_Entries provided_.
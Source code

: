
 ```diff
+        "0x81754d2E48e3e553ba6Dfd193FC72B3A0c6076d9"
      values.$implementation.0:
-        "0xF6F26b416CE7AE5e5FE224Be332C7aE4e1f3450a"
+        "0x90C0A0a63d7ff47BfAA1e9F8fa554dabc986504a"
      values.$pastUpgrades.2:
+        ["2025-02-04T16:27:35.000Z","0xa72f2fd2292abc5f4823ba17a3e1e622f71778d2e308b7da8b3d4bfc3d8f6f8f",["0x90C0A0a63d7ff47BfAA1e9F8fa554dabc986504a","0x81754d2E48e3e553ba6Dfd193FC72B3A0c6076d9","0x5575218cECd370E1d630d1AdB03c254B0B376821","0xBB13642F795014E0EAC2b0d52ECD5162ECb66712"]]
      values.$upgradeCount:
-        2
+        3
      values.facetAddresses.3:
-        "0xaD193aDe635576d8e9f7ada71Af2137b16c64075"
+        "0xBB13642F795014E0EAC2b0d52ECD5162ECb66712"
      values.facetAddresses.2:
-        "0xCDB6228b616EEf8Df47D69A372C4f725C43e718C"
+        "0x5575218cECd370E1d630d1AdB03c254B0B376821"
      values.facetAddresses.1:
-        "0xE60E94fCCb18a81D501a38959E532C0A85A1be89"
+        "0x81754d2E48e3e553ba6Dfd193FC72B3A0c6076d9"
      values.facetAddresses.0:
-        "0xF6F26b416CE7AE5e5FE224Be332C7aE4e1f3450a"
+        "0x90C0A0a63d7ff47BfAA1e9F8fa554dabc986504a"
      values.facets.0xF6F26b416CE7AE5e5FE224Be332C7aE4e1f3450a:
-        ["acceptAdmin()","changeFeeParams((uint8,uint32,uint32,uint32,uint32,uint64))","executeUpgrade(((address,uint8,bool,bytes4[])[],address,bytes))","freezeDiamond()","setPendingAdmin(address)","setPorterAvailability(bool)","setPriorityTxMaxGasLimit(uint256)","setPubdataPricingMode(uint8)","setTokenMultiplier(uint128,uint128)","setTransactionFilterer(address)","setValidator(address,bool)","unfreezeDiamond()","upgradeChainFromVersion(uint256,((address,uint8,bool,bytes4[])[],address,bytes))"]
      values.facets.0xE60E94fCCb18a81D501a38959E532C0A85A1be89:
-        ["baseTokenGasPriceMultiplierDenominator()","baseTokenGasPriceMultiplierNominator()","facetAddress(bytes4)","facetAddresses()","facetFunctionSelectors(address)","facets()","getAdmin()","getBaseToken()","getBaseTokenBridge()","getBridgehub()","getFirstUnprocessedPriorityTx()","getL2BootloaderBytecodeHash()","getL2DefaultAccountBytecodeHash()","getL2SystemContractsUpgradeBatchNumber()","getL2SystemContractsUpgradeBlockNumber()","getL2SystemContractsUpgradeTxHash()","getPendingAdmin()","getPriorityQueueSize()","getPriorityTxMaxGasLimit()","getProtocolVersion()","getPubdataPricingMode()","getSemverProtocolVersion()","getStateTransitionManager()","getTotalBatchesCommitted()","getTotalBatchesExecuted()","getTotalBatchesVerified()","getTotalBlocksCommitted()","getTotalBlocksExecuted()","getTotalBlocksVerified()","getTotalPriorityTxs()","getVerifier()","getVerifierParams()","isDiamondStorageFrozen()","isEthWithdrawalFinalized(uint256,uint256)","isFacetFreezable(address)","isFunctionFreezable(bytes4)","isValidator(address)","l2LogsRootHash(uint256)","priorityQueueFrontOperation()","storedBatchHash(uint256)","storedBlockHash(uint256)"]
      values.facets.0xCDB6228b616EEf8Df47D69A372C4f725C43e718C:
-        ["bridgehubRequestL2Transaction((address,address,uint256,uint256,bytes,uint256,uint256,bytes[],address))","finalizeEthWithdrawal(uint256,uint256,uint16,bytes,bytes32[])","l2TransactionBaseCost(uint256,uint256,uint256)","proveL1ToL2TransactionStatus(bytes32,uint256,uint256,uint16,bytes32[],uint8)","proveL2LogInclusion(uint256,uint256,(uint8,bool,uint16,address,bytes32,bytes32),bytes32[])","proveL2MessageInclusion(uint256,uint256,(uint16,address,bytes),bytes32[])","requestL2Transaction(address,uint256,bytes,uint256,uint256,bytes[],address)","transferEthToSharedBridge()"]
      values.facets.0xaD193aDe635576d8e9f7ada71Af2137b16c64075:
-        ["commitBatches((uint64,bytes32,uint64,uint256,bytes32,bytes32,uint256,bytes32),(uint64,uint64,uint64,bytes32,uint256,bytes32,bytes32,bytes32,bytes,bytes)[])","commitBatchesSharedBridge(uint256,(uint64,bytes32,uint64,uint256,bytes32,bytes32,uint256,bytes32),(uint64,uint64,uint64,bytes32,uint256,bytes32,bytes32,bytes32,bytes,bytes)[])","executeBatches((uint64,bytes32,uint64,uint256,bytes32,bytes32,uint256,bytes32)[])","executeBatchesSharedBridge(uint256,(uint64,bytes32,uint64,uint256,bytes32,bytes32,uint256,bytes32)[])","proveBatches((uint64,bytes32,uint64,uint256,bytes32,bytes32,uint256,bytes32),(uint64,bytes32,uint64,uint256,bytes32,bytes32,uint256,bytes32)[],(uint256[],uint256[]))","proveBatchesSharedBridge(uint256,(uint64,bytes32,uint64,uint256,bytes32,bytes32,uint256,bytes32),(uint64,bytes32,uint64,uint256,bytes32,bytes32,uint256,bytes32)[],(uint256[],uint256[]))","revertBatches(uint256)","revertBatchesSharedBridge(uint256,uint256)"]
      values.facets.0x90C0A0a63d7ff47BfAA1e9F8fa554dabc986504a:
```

_Exercise directions_. What this exercise calls for is a precise transcription of the material above.

_Response for this exercise_.
Source code

:
 ```diff
+        "0x81754d2E48e3e553ba6Dfd193FC72B3A0c6076d9"
      values.$implementation.0:
-        "0xF6F26b416CE7AE5e5FE224Be332C7aE4e1f3450a"
+        "0x90C0A0a63d7ff47BfAA1e9F8fa554dabc986504a"
      values.$pastUpgrades.2:
+        ["2025-02-04T16:27:35.000Z","0xa72f2fd2292abc5f4823ba17a3e1e622f71778d2e308b7da8b3d4bfc3d8f6f8f",["0x90C0A0a63d7ff47BfAA1e9F8fa554dabc986504a","0x81754d2E48e3e553ba6Dfd193FC72B3A0c6076d9","0x5575218cECd370E1d630d1AdB03c254B0B376821","0xBB13642F795014E0EAC2b0d52ECD5162ECb66712"]]
      values.$upgradeCount:
-        2
+        3
      values.facetAddresses.3:
-        "0xaD193aDe635576d8e9f7ada71Af2137b16c64075"
+        "0xBB13642F795014E0EAC2b0d52ECD5162ECb66712"
      values.facetAddresses.2:
-        "0xCDB6228b616EEf8Df47D69A372C4f725C43e718C"
+        "0x5575218cECd370E1d630d1AdB03c254B0B376821"
      values.facetAddresses.1:
-        "0xE60E94fCCb18a81D501a38959E532C0A85A1be89"
+        "0x81754d2E48e3e553ba6Dfd193FC72B3A0c6076d9"
      values.facetAddresses.0:
-        "0xF6F26b416CE7AE5e5FE224Be332C7aE4e1f3450a"
+        "0x90C0A0a63d7ff47BfAA1e9F8fa554dabc986504a"
      values.facets.0xF6F26b416CE7AE5e5FE224Be332C7aE4e1f3450a:
-        ["acceptAdmin()","changeFeeParams((uint8,uint32,uint32,uint32,uint32,uint64))","executeUpgrade(((address,uint8,bool,bytes4[])[],address,bytes))","freezeDiamond()","setPendingAdmin(address)","setPorterAvailability(bool)","setPriorityTxMaxGasLimit(uint256)","setPubdataPricingMode(uint8)","setTokenMultiplier(uint128,uint128)","setTransactionFilterer(address)","setValidator(address,bool)","unfreezeDiamond()","upgradeChainFromVersion(uint256,((address,uint8,bool,bytes4[])[],address,bytes))"]
      values.facets.0xE60E94fCCb18a81D501a38959E532C0A85A1be89:
-        ["baseTokenGasPriceMultiplierDenominator()","baseTokenGasPriceMultiplierNominator()","facetAddress(bytes4)","facetAddresses()","facetFunctionSelectors(address)","facets()","getAdmin()","getBaseToken()","getBaseTokenBridge()","getBridgehub()","getFirstUnprocessedPriorityTx()","getL2BootloaderBytecodeHash()","getL2DefaultAccountBytecodeHash()","getL2SystemContractsUpgradeBatchNumber()","getL2SystemContractsUpgradeBlockNumber()","getL2SystemContractsUpgradeTxHash()","getPendingAdmin()","getPriorityQueueSize()","getPriorityTxMaxGasLimit()","getProtocolVersion()","getPubdataPricingMode()","getSemverProtocolVersion()","getStateTransitionManager()","getTotalBatchesCommitted()","getTotalBatchesExecuted()","getTotalBatchesVerified()","getTotalBlocksCommitted()","getTotalBlocksExecuted()","getTotalBlocksVerified()","getTotalPriorityTxs()","getVerifier()","getVerifierParams()","isDiamondStorageFrozen()","isEthWithdrawalFinalized(uint256,uint256)","isFacetFreezable(address)","isFunctionFreezable(bytes4)","isValidator(address)","l2LogsRootHash(uint256)","priorityQueueFrontOperation()","storedBatchHash(uint256)","storedBlockHash(uint256)"]
      values.facets.0xCDB6228b616EEf8Df47D69A372C4f725C43e718C:
-        ["bridgehubRequestL2Transaction((address,address,uint256,uint256,bytes,uint256,uint256,bytes[],address))","finalizeEthWithdrawal(uint256,uint256,uint16,bytes,bytes32[])","l2TransactionBaseCost(uint256,uint256,uint256)","proveL1ToL2TransactionStatus(bytes32,uint256,uint256,uint16,bytes32[],uint8)","proveL2LogInclusion(uint256,uint256,(uint8,bool,uint16,address,bytes32,bytes32),bytes32[])","proveL2MessageInclusion(uint256,uint256,(uint16,address,bytes),bytes32[])","requestL2Transaction(address,uint256,bytes,uint256,uint256,bytes[],address)","transferEthToSharedBridge()"]
      values.facets.0xaD193aDe635576d8e9f7ada71Af2137b16c64075:
-        ["commitBatches((uint64,bytes32,uint64,uint256,bytes32,bytes32,uint256,bytes32),(uint64,uint64,uint64,bytes32,uint256,bytes32,bytes32,bytes32,bytes,bytes)[])","commitBatchesSharedBridge(uint256,(uint64,bytes32,uint64,uint256,bytes32,bytes32,uint256,bytes32),(uint64,uint64,uint64,bytes32,uint256,bytes32,bytes32,bytes32,bytes,bytes)[])","executeBatches((uint64,bytes32,uint64,uint256,bytes32,bytes32,uint256,bytes32)[])","executeBatchesSharedBridge(uint256,(uint64,bytes32,uint64,uint256,bytes32,bytes32,uint256,bytes32)[])","proveBatches((uint64,bytes32,uint64,uint256,bytes32,bytes32,uint256,bytes32),(uint64,bytes32,uint64,uint256,bytes32,bytes32,uint256,bytes32)[],(uint256[],uint256[]))","proveBatchesSharedBridge(uint256,(uint64,bytes32,uint64,uint256,bytes32,bytes32,uint256,bytes32),(uint64,bytes32,uint64,uint256,bytes32,bytes32,uint256,bytes32)[],(uint256[],uint256[]))","revertBatches(uint256)","revertBatchesSharedBridge(uint256,uint256)"]
      values.facets.0x90C0A0a63d7ff47BfAA1e9F8fa554dabc986504a:
```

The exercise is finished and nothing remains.